Despite the criticism, the Biden administration was limited by legal restraints in reviewing the Willow project's application, according to a White House official who said the company had valid rights on the land because of decades-old leases. The administration was convinced the courts would have blocked an outright rejection of the Willow project and could impose fines on the government, said the official, who spoke about the White House’s considerations on the condition of anonymity.

The approval of the Willow project comes amid growing concerns about the impacts of climate change on the Arctic region. The region is warming faster than any other part of the world, causing melting sea ice, thawing permafrost, and rising sea levels.

In anticipation of a backlash from climate activists, the Biden administration on Sunday proposed rules to block future oil and gas leases within more than 13 million acres of the 23-million-acre National Petroleum Reserve-Alaska.

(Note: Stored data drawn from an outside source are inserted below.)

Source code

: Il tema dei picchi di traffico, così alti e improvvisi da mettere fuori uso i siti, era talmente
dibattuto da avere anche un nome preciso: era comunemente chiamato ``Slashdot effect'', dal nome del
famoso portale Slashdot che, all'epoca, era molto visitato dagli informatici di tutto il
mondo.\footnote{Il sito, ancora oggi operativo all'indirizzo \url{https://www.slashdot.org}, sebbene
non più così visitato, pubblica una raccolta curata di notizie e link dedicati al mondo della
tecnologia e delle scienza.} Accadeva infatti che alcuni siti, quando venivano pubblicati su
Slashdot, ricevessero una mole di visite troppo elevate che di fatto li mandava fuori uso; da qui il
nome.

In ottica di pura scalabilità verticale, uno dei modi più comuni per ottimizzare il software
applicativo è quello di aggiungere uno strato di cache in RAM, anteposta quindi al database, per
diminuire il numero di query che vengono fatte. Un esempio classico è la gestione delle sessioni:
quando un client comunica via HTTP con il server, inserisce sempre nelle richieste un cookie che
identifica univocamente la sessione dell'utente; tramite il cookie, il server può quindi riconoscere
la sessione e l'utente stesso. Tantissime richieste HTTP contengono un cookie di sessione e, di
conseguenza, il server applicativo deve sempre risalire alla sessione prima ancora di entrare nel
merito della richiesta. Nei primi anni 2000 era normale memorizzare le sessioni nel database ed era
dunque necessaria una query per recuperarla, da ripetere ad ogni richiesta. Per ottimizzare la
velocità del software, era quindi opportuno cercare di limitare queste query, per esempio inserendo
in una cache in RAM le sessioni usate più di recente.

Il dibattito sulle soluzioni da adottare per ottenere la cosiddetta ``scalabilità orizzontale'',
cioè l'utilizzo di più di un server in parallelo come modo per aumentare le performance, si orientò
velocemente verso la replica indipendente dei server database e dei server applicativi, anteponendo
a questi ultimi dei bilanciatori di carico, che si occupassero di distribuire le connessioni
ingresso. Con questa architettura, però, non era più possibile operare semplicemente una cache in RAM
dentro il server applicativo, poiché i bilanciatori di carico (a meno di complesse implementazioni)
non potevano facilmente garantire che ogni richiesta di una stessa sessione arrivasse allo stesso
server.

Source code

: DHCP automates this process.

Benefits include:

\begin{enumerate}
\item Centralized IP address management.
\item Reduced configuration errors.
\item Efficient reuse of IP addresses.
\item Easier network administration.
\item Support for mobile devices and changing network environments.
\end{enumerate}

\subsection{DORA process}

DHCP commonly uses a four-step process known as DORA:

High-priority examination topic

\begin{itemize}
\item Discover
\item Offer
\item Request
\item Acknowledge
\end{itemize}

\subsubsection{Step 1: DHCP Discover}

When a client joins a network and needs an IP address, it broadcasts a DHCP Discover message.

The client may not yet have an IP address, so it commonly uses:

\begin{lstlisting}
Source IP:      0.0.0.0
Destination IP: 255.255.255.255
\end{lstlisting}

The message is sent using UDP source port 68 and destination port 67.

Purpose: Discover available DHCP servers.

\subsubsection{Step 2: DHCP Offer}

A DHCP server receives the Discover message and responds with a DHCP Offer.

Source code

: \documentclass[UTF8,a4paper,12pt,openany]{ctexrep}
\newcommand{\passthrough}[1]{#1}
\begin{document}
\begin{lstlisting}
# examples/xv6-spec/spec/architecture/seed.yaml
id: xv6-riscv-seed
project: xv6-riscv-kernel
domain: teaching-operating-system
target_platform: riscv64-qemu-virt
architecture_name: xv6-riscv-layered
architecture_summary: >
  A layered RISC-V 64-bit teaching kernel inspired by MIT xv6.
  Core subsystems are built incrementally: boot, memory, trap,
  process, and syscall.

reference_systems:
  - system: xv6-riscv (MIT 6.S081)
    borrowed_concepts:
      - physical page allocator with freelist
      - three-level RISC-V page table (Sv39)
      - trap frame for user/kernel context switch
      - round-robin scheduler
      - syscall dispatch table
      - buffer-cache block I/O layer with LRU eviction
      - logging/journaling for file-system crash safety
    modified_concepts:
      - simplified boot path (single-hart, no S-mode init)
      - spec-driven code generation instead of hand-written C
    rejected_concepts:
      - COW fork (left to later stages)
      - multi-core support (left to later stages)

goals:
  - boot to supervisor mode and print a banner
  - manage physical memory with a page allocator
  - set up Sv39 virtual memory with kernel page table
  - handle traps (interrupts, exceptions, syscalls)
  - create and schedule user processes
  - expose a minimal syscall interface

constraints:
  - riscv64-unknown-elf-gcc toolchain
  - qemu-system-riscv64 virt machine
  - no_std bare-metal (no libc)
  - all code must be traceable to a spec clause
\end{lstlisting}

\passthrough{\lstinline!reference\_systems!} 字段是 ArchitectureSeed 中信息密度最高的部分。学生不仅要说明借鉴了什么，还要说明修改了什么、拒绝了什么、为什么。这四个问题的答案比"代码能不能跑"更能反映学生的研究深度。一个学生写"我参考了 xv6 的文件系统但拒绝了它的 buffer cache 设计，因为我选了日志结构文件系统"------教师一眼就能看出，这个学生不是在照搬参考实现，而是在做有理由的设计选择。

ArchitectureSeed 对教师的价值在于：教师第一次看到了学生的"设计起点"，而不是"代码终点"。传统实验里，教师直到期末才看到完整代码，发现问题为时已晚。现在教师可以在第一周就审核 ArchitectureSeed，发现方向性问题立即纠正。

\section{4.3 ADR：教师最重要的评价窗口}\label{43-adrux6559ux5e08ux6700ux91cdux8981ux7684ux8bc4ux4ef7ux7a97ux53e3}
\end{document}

The rule would block oil and gas leasing in Teshekpuk Lake, Utukok Uplands, Colville River, Kasegaluk Lagoon, and Peard Bay, which are known for globally significant habitat.

Biden's action to indefinitely bar future offshore drilling on 2.8 million acres in the Arctic Ocean will complete protections for the entire Beaufort Sea, building upon efforts made during the Obama administration. Photo by Bill & Vicki Tracey from Rochelle Illinois, usa, Wikimedia commons.

The approval of the Willow project and Biden's action to protect the Arctic has highlighted the tension between the need to protect the environment and the demand for oil and gas.